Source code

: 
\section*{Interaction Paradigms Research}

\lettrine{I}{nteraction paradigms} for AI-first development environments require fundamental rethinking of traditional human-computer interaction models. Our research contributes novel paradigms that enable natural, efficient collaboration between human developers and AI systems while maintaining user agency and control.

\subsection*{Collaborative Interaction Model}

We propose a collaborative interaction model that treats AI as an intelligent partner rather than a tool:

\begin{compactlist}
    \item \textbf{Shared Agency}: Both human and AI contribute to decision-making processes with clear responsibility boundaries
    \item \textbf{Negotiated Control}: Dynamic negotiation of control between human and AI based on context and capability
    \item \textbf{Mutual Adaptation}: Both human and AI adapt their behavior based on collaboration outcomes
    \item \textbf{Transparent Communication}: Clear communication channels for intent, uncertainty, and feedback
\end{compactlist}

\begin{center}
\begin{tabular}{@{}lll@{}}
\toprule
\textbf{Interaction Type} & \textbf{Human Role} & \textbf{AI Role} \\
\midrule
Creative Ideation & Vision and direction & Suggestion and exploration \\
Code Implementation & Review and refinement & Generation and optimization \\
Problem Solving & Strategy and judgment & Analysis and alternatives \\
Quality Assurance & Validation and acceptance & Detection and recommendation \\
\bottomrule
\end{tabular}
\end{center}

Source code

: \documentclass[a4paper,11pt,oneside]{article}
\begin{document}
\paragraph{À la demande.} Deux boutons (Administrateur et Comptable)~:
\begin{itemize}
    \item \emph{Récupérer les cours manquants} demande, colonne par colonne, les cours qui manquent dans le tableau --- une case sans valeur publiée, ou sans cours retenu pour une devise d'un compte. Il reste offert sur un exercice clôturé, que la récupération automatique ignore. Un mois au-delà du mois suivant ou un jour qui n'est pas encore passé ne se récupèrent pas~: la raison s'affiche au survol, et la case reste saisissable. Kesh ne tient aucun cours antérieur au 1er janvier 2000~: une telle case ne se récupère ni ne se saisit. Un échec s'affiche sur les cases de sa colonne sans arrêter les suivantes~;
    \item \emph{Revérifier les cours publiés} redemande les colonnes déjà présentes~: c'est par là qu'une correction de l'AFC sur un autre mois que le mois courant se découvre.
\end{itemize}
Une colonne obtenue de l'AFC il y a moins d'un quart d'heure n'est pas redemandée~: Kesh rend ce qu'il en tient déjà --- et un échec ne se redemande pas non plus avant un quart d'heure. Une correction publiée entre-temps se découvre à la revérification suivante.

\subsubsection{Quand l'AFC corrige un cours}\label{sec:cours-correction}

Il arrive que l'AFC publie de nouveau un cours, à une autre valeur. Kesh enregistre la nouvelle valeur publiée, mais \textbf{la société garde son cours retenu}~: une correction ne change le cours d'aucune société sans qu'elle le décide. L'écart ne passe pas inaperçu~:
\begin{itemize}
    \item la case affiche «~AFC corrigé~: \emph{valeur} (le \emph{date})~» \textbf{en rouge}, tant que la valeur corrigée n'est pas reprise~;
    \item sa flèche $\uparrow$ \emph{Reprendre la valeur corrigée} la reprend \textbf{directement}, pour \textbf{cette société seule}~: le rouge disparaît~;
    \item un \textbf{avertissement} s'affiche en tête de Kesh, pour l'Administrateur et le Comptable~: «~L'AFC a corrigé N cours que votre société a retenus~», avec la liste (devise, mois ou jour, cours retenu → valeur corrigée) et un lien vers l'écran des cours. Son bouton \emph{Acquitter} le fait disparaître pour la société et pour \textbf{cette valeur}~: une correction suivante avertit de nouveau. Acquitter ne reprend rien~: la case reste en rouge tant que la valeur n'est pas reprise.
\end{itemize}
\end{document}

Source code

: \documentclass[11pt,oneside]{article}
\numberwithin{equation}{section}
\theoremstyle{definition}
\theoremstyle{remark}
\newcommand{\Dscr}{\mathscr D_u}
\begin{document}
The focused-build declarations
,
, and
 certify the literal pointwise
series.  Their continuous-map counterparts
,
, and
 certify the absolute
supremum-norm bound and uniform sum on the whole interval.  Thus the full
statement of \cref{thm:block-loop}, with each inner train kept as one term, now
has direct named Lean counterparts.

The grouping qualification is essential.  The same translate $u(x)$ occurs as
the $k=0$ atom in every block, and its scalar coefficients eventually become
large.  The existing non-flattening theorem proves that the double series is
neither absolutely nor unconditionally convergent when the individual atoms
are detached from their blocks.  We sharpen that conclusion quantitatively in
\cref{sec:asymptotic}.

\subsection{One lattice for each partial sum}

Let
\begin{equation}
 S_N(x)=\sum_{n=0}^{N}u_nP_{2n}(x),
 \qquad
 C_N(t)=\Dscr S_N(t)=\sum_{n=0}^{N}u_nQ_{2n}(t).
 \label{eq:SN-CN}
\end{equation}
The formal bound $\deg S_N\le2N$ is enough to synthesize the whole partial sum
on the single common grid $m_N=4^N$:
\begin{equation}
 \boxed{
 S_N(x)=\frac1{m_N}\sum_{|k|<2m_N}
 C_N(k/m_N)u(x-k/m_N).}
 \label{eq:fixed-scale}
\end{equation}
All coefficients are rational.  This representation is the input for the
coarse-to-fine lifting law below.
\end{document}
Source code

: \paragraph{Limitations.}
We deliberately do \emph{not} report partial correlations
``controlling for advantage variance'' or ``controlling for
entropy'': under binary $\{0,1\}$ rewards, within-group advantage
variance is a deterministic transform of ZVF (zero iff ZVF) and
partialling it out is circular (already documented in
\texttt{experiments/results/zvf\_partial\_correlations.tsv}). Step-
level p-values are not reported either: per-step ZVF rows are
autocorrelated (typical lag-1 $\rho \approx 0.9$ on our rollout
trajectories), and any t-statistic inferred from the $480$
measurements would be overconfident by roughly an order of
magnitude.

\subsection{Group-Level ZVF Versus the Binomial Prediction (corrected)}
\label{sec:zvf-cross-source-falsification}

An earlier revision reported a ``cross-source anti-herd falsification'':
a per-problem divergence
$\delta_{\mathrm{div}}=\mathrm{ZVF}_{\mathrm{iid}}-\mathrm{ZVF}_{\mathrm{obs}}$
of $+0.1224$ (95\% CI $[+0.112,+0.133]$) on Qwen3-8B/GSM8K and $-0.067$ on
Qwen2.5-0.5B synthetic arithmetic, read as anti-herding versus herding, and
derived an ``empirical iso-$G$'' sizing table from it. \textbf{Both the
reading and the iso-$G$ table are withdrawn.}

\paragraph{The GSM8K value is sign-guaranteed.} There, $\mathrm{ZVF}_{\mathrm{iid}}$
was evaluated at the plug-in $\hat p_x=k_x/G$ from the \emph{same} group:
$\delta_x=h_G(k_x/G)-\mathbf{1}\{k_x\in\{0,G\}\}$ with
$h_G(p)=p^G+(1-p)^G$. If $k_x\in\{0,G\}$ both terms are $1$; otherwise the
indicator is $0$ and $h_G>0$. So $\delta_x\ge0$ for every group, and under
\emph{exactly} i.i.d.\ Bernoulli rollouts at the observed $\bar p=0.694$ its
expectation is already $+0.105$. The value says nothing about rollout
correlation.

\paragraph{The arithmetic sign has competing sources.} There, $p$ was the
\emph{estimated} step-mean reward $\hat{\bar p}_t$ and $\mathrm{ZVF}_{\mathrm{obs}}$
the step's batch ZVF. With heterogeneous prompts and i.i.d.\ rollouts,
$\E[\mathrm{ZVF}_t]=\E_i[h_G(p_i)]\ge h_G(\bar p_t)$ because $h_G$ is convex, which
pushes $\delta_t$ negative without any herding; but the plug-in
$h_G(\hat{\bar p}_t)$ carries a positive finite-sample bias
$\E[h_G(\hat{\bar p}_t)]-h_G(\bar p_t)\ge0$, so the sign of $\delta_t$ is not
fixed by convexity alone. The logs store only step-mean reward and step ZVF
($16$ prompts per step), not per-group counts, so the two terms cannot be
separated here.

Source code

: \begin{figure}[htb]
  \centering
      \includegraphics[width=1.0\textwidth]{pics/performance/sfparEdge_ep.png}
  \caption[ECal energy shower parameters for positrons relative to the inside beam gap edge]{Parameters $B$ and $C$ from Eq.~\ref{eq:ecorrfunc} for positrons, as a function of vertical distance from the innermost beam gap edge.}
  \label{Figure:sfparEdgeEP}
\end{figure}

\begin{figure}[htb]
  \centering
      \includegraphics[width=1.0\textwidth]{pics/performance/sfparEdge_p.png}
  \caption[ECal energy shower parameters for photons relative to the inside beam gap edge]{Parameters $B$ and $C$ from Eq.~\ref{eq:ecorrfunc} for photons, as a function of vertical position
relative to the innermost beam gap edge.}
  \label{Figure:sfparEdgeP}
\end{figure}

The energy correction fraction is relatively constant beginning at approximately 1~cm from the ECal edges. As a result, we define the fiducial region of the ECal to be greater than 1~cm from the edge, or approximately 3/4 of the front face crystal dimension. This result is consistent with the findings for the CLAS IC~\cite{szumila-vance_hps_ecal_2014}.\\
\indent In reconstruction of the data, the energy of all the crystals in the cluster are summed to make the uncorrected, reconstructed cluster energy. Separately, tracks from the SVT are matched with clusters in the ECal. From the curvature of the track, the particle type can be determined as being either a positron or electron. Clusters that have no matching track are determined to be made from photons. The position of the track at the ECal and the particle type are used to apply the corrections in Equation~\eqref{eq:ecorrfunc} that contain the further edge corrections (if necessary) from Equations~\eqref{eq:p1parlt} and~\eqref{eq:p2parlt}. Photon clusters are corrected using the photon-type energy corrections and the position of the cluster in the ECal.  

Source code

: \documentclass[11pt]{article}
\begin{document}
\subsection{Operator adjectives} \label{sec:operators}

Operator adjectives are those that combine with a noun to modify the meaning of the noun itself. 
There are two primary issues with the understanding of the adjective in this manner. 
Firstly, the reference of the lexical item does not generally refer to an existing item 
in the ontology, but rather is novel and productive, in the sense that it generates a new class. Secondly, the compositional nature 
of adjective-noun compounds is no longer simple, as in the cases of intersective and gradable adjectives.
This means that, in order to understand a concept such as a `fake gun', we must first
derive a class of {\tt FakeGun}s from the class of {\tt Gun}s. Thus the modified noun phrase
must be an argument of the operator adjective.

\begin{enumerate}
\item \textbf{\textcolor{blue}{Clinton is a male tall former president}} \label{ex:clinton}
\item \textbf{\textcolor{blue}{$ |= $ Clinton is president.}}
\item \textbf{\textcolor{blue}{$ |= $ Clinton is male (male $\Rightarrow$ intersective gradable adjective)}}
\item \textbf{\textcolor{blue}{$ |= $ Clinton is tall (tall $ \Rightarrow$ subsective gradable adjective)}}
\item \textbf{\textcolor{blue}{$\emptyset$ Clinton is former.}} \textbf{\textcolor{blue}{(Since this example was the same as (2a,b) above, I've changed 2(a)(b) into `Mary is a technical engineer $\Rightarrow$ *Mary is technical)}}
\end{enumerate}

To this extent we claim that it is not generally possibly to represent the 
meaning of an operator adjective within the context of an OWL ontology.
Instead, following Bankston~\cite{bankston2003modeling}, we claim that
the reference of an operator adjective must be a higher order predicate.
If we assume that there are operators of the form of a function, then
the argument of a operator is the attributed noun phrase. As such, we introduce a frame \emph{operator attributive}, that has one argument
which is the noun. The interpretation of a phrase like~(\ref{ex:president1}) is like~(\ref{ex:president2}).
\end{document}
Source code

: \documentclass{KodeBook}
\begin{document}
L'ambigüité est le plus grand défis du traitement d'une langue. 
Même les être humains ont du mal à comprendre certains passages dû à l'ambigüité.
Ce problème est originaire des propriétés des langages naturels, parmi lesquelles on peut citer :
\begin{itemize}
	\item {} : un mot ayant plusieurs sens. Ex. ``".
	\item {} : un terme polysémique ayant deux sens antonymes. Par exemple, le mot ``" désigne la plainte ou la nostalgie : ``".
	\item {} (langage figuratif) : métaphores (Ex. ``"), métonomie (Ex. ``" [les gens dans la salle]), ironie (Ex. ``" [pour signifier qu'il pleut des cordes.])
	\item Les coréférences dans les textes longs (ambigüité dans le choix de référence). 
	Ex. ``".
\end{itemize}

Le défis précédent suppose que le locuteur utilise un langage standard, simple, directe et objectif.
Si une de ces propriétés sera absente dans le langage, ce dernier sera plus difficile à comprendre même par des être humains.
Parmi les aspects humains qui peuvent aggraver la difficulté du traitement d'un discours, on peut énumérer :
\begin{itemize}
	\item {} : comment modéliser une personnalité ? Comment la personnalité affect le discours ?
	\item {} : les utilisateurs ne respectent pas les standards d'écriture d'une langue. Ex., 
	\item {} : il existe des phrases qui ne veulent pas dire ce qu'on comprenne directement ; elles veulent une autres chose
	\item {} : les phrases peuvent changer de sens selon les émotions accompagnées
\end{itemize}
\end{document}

#####

- Task requirements:
For the listing above, print only the lines starting at the line containing "indicator is $0$" and ending at the line containing "correlation.", exactly, both included.

- Task result:
indicator is $0$ and $h_G>0$. So $\delta_x\ge0$ for every group, and under
\emph{exactly} i.i.d.\ Bernoulli rollouts at the observed $\bar p=0.694$ its
expectation is already $+0.105$. The value says nothing about rollout
correlation.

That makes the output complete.